## [Exercise brief]
Please copy every line of the records below that holds the word "Example".

----- Data records

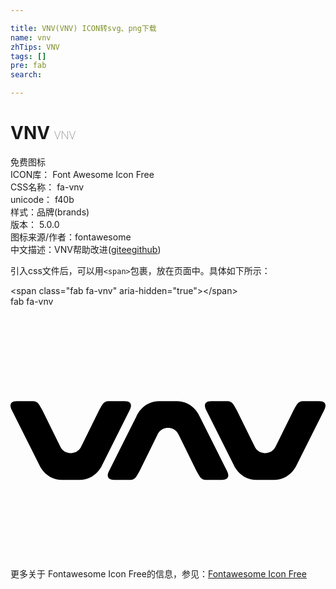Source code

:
 ```yaml
---

title: VNV(VNV) ICON转svg、png下载
name: vnv
zhTips: VNV
tags: []
pre: fab
search: 

---
```


# VNV  <small style="font-size: 60%;font-weight: 100">VNV</small>


<div class="detail-page">
<p>
<span><span class="badge-success badge">免费图标</span> </span>
<br/>
<span>
ICON库：
<span class="badge-secondary badge">Font Awesome Icon Free</span> 
</span>
<br/>
<span>
CSS名称：
<span class="badge-secondary badge">fa-vnv</span> 
</span>
<br/>
<span>
unicode：
<span class="badge-secondary badge">f40b</span> 
<copy-btn content='f40b' btn-title=""></copy-btn>
<copy-btn :content='String.fromCodePoint(parseInt("f40b", 16))' btn-title="复制U"></copy-btn>
</span><br/><span>样式：<span class="badge-light badge">品牌(brands)</span></span>
<br/>
<span>
版本：
<span class="badge-secondary badge">5.0.0</span> 
</span>
<br/>
<span>图标来源/作者：<span class="badge-light badge">fontawesome</span></span> 
<br/>
<span class="zh-detail">中文描述：<span class="badge-primary badge">VNV</span><span class="help-link"><span>帮助改进</span>(<a href="https://gitee.com/liuwave/icon-helper/edit/master/json/fontawesome/brands/vnv.json" target="_blank" rel="noopener noreferrer">gitee</a><a href="https://github.com/liuwave/icon-helper/edit/master/json/fontawesome/brands/vnv.json" target="_blank" rel="noopener noreferrer">github</a></span>)</span><br/>
</p>
</div>
<div class="alert alert-dark">
  <i class="fab fa-vnv fa-xs"></i>
  <i class="fab fa-vnv fa-sm"></i>
  <i class="fab fa-vnv fa-lg"></i>
  <i class="fab fa-vnv fa-2x"></i>
  <i class="fab fa-vnv fa-3x"></i>
  <i class="fab fa-vnv fa-5x"></i>
  <i class="fab fa-vnv fa-7x"></i>
</div>
<div>
  <p>引入css文件后，可以用<code>&lt;span&gt;</code>包裹，放在页面中。具体如下所示：    
  </p>
  <div class="alert alert-primary" style="font-size: 14px">
    &lt;span class="fab fa-vnv" aria-hidden="true"&gt;&lt;/span&gt;
    <copy-btn content='<span class="fab fa-vnv" aria-hidden="true"></span>'></copy-btn>
  </div>
  <div class="alert alert-secondary">
    <i class="fab fa-vnv"
    style="font-size: 24px"
    aria-hidden="true"></i> fab fa-vnv
    <copy-btn content="fab fa-vnv" btn-title="复制图标名称"></copy-btn>
  </div>
</div>
<div id="svg" class="svg-wrap">
<svg xmlns="http://www.w3.org/2000/svg" viewBox="0 0 640 512"><path d="M104.9 352c-34.1 0-46.4-30.4-46.4-30.4L2.6 210.1S-7.8 192 13 192h32.8c10.4 0 13.2 8.7 18.8 18.1l36.7 74.5s5.2 13.1 21.1 13.1 21.1-13.1 21.1-13.1l36.7-74.5c5.6-9.5 8.4-18.1 18.8-18.1h32.8c20.8 0 10.4 18.1 10.4 18.1l-55.8 111.5S174.2 352 140 352h-35.1zm395 0c-34.1 0-46.4-30.4-46.4-30.4l-55.9-111.5S387.2 192 408 192h32.8c10.4 0 13.2 8.7 18.8 18.1l36.7 74.5s5.2 13.1 21.1 13.1 21.1-13.1 21.1-13.1l36.8-74.5c5.6-9.5 8.4-18.1 18.8-18.1H627c20.8 0 10.4 18.1 10.4 18.1l-55.9 111.5S569.3 352 535.1 352h-35.2zM337.6 192c34.1 0 46.4 30.4 46.4 30.4l55.9 111.5s10.4 18.1-10.4 18.1h-32.8c-10.4 0-13.2-8.7-18.8-18.1l-36.7-74.5s-5.2-13.1-21.1-13.1c-15.9 0-21.1 13.1-21.1 13.1l-36.7 74.5c-5.6 9.4-8.4 18.1-18.8 18.1h-32.9c-20.8 0-10.4-18.1-10.4-18.1l55.9-111.5s12.2-30.4 46.4-30.4h35.1z"/></svg>
</div>
<detail full-name='fa-vnv'></detail>
    
<div><p>更多关于  Fontawesome Icon Free的信息，参见：<a target="_blank" href="https://iconhelper.cn/fontawesome.html">Fontawesome Icon Free</a>
</p></div>
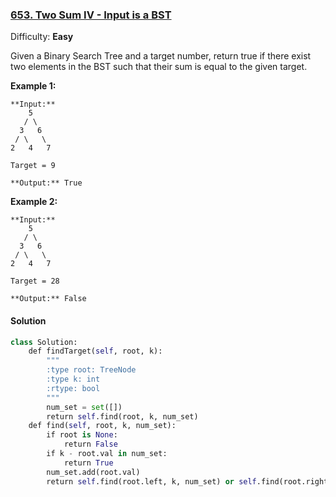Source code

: ### [653\. Two Sum IV - Input is a BST](https://leetcode.com/problems/two-sum-iv-input-is-a-bst/description/)

Difficulty: **Easy**



Given a Binary Search Tree and a target number, return true if there exist two elements in the BST such that their sum is equal to the given target.

**Example 1:**  

```
**Input:** 
    5
   / \
  3   6
 / \   \
2   4   7

Target = 9

**Output:** True
```

**Example 2:**  

```
**Input:** 
    5
   / \
  3   6
 / \   \
2   4   7

Target = 28

**Output:** False
```



#### Solution
```python
class Solution:
    def findTarget(self, root, k):
        """
        :type root: TreeNode
        :type k: int
        :rtype: bool
        """
        num_set = set([])
        return self.find(root, k, num_set)
    def find(self, root, k, num_set):
        if root is None:
            return False
        if k - root.val in num_set:
            return True
        num_set.add(root.val)
        return self.find(root.left, k, num_set) or self.find(root.right, k, num_set)
​
```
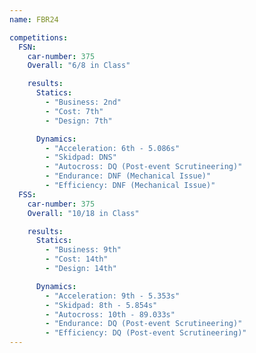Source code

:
 ```yaml
---
name: FBR24

competitions:
  FSN:
    car-number: 375
    Overall: "6/8 in Class"

    results:
      Statics:
        - "Business: 2nd"
        - "Cost: 7th"
        - "Design: 7th"

      Dynamics:
        - "Acceleration: 6th - 5.086s"
        - "Skidpad: DNS"
        - "Autocross: DQ (Post-event Scrutineering)"
        - "Endurance: DNF (Mechanical Issue)"
        - "Efficiency: DNF (Mechanical Issue)"
  FSS:
    car-number: 375
    Overall: "10/18 in Class"

    results:
      Statics:
        - "Business: 9th"
        - "Cost: 14th"
        - "Design: 14th"

      Dynamics:
        - "Acceleration: 9th - 5.353s"
        - "Skidpad: 8th - 5.854s"
        - "Autocross: 10th - 89.033s"
        - "Endurance: DQ (Post-event Scrutineering)"
        - "Efficiency: DQ (Post-event Scrutineering)"
---
```

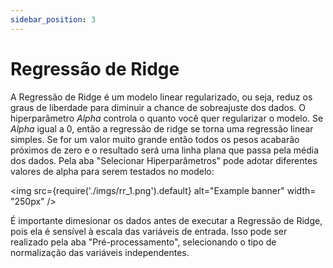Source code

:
 ```yaml
---
sidebar_position: 3
---
```


# Regressão de Ridge

A Regressão de Ridge é um modelo linear regularizado, ou seja, reduz os graus de liberdade para diminuir a chance de sobreajuste dos dados. O hiperparâmetro $Alpha$ controla o quanto você quer regularizar o modelo. Se $Alpha$ igual a 0, então a regressão de ridge se torna uma regressão linear simples. Se for um valor muito grande então todos os pesos acabarão próximos de zero e o resultado será uma linha plana que passa pela média dos dados. Pela aba "Selecionar Hiperparâmetros" pode adotar diferentes valores de alpha para serem testados no modelo:

<img
  src={require('./imgs/rr_1.png').default}
  alt="Example banner"
  width= "250px"
/>

É importante dimesionar os dados antes de executar a Regressão de Ridge, pois ela é sensível à escala das variáveis de entrada. Isso pode ser realizado pela aba "Pré-processamento", selecionando o tipo de normalização das variáveis independentes.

----------

## [Task result]
**Example 1:**  
**Example 2:**  
  alt="Example banner"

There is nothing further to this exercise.